Tuesday, August 12, 2014

on the statistics of rolling a dice part -2

In the part 1 I wrote about the Maximum Likelihood estimate and MAP estimate, along with the probability distributions affecting the process of rolling a dice. In this part I will explore   the idea of prior distributions and conjugate prior distributions.

Prior  and posterior  probability distributions

 Probability distribution tells us the probability of occurrence of a certain value in the domain of the function. A probability distribution of a coin toss will tell us the probability of occurrence of number of occurrence of head or tails in a series of coin tosses. In the case of a coin toss, we associate a probability  
p as the probability of success or probability of a head.  The probability distribution is based on this p value, and determined by the binomial distribution with p as the parameter.  In the case of rolling a dice we have a probability p(i) associated with each side (i) of the dice, and the probability distribution is determined by a multinomial distribution.   We are interested in learning the parameter associated with the distribution, once we observe the data.   Why should we care about learning the parameters? because once we learn the parameters then we have a hypothesis about the data (or the generative process governing  the generation of data; which is a coin toss or a dice rolling with a probability associated with each side). This hypothesis can be used to predict the outcome of future events.

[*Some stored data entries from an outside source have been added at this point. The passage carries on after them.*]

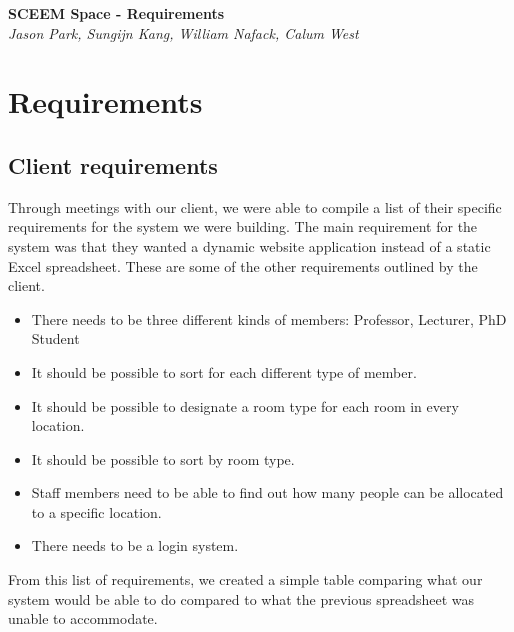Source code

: \documentclass[11pt,a4paper]{article}
\begin{document}
\begin{titlepage}
   \begin{center}
      \Large\textbf{SCEEM Space - Requirements}\\
      \large\textit{Jason Park, Sungijn Kang, William Nafack, Calum West}
   \end{center}
\end{titlepage}

\section{Requirements}
\subsection{Client requirements}
Through meetings with our client, we were able to compile a list of their specific requirements for the system we were building. The main requirement for the system was that they wanted a dynamic website application instead of a static Excel spreadsheet. These are some of the other requirements outlined by the client.

\begin{itemize}
    \item There needs to be three different kinds of members: Professor, Lecturer, PhD Student
    \item It should be possible to sort for each different type of member.
    \item It should be possible to designate a room type for each room in every location.
    \item It should be possible to sort by room type.
    \item Staff members need to be able to find out how many people can be allocated to a specific location.
    \item There needs to be a login system.
\end{itemize}

From this list of requirements, we created a simple table comparing what our system would be able to do compared to what the previous spreadsheet was unable to accommodate.
\end{document}
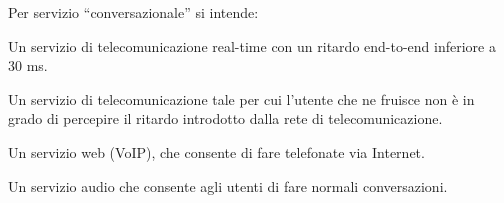 \question
Per servizio \enquote{conversazionale} si intende:

\begin{checkboxes}
	\choice Un servizio di telecomunicazione real-time con un ritardo end-to-end inferiore a 30 ms.

	\CorrectChoice Un servizio di telecomunicazione tale per cui l'utente che ne fruisce non è in grado di percepire il ritardo introdotto dalla rete di telecomunicazione.

	\choice Un servizio web (VoIP), che consente di fare telefonate via Internet.

	\choice Un servizio audio che consente agli utenti di fare normali conversazioni.
\end{checkboxes}
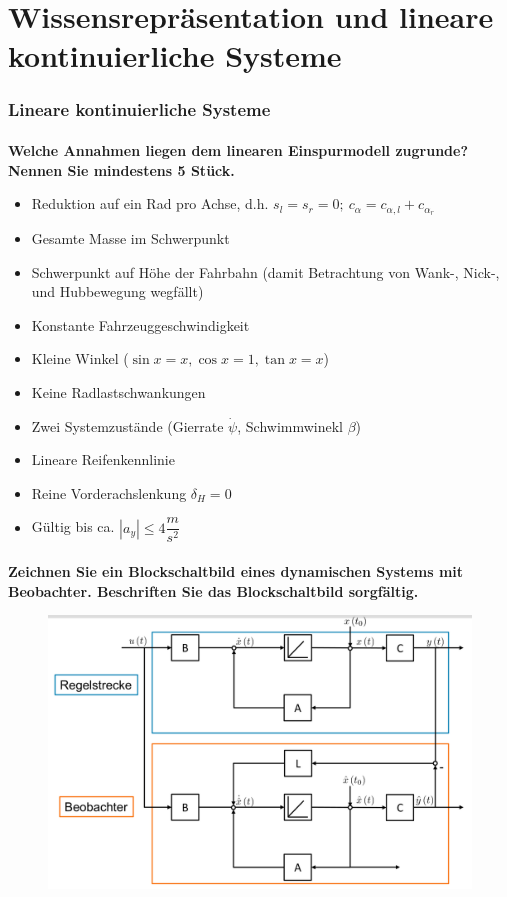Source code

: \setcounter{section}{0}
\part{Wissensrepräsentation und lineare kontinuierliche Systeme}
\section{Lineare kontinuierliche Systeme}
\subsection{}
\textbf{Welche Annahmen liegen dem linearen Einspurmodell zugrunde? Nennen Sie mindestens 5 Stück.}
\begin{itemize}
    \item Reduktion auf ein Rad pro Achse, d.h. $s_l=s_r=0;\ c_{\alpha}=c_{\alpha,l}+c_{\alpha_r}$
    \item Gesamte Masse im Schwerpunkt
    \item Schwerpunkt auf Höhe der Fahrbahn (damit Betrachtung von Wank-, Nick-, und Hubbewegung wegfällt)
    \item Konstante Fahrzeuggeschwindigkeit
    \item Kleine Winkel ($\sin x=x, \cos x=1, \tan x=x$)
    \item Keine Radlastschwankungen
    \item Zwei Systemzustände (Gierrate $\dot{\psi}$, Schwimmwinekl $\beta$)
    \item Lineare Reifenkennlinie
    \item Reine Vorderachslenkung $\delta_H=0$
    \item Gültig bis ca. $|a_y|\leq4\dfrac{m}{s^2}$
\end{itemize}

\subsection{}
\textbf{Zeichnen Sie ein Blockschaltbild eines dynamischen Systems mit Beobachter. Beschriften Sie das Blockschaltbild sorgfältig.}
\begin{figure}[H]
    \centering
    \includegraphics[width=.5\linewidth]{Graphics/beobrachter_blockbild.png}
\end{figure}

When you  role the dice, generally, you assume that each side has the same probability of observing.
And when you rolled the dice 12 times you observed each side exactly 2 times. Based on the current observation you conclude that each side has the same probability of observation.
But, what if you  were told that in the past 100 throws 50 times side 6 came up. How does that fact should affect your estimation  about the probability distributions? Based on a pure maximum likelihood estimate, you concluded that each sides probability of observation is 1/6. Now once you factor in the prior observation, your estimation will change. The term prior probability distribution is the distribution of the parameters before observing the current data, and the term posterior probability distribution is the distribution of parameters after observing the data.  You can consider prior as the prior belief, observation of the data as the new evidence which can affect the prior belief and posterior is the new conclusion which is generated from the prior belief and the new evidence.

Posterior = k * likelihood * prior where k is a normalization constant such that probabilities add to 1.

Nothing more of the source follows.